“What reasons do we have to expect a singular and universal justice? Is that not like protecting the plurality of playwrights while insisting that they all write the same play?” -Michael Walzer, "Nation and Universe"
I’ve written, below, in my post on Charles Taylor, a bit on the opposition between stability and justice as fundamental principles of politics. The two are mutually exclusive: if stability is the fundamental or first purpose of government, then on that theory, one has to concede that arrangements which are undesirable on almost any particular theory of the good nevertheless may be justified, and not merely in terms of pragmatics. As a recovering deontologist, I have little sympathy for that position. Justice has to be the first value of politics, though the political implications which flow from any particular injustice will differ. It’s easy, when the debate is put together in this manner, to take the side of anyone with universalist or justice-first sympathies, but there’s also such a thing as too much justice. In any good polity, there are lots of interactions and relationships that are governed by other principles.

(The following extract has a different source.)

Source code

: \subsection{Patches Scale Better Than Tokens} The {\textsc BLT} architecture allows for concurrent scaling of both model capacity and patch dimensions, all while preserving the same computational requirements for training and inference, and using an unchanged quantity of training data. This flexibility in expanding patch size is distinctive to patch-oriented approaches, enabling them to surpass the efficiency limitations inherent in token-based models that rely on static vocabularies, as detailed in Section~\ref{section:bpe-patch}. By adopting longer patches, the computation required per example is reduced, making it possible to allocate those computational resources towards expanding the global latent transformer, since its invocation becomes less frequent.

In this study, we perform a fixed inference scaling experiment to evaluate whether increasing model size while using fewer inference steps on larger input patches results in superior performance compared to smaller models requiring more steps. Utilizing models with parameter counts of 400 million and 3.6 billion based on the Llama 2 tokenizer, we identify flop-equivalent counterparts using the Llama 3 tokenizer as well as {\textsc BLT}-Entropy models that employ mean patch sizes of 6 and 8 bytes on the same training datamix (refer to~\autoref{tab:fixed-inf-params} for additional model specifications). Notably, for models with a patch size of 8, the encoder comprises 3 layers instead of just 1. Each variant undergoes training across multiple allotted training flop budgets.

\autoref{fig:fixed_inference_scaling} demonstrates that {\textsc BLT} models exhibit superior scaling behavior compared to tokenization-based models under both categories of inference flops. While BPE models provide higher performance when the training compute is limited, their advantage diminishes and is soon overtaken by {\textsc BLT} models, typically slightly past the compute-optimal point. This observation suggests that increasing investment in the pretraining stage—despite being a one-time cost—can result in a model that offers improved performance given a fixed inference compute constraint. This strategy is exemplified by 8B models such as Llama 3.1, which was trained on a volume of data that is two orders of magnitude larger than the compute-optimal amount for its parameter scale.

The simile above is a bad one. “Nation and Universe” is an interesting lecture-turned-chapter, given that Michael Walzer, oft-times professed defender of self-determination, non-interference, and particularity, makes a defense of universalism and the primacy of justice. The form of universalism is called ‘reiterative,’ that is, a kind of justice that shares its broad form across nations, but without reference back to a single ur-morality. He contrasts this to ‘covering’ universalism, the idea that there exists one form of social life, political organization, and even justice, which it is the task of one particular nation to spread to all others.
Reiterative universalism should be appealing to someone like me, who supports both the idea of universalism and that individual societies are, and should be, free to determine their collective lives in ways they see fit (within limits). How one spins this theory depends on where the focus is placed: emphasize the universal portion and the theory looks more like traditional universalist morality; emphasize the reiterative portion, and it looks more like Walzer’s usual self-determination position.
It is my contention that the simile Walzer employs in the above quote (at the end of §3, p. 193 in Thinking Politically) is mistaken, and is mistaken insomuch as it misidentifies the role of justice in determining social life. To back up about a page, Walzer begins by asking if there is a universal ethic (I do not, for the record, claim to have any particular knowledge of what the universal ethic is, though I would claim there is one). He notes a series of ‘negative injunctions’—”against killing, torturing, oppressing, lying, cheating, and so on” and sees these as a feature of the ‘covering-law’ universalism.
Walzer goes on:
“Justice seems to be universal in character for the same reason that autonomy and attachment are reiterative—out of recognition of and respect for the human agents who create the moral world and who come, by virtue of that creativity, to have lives and countries of their own.”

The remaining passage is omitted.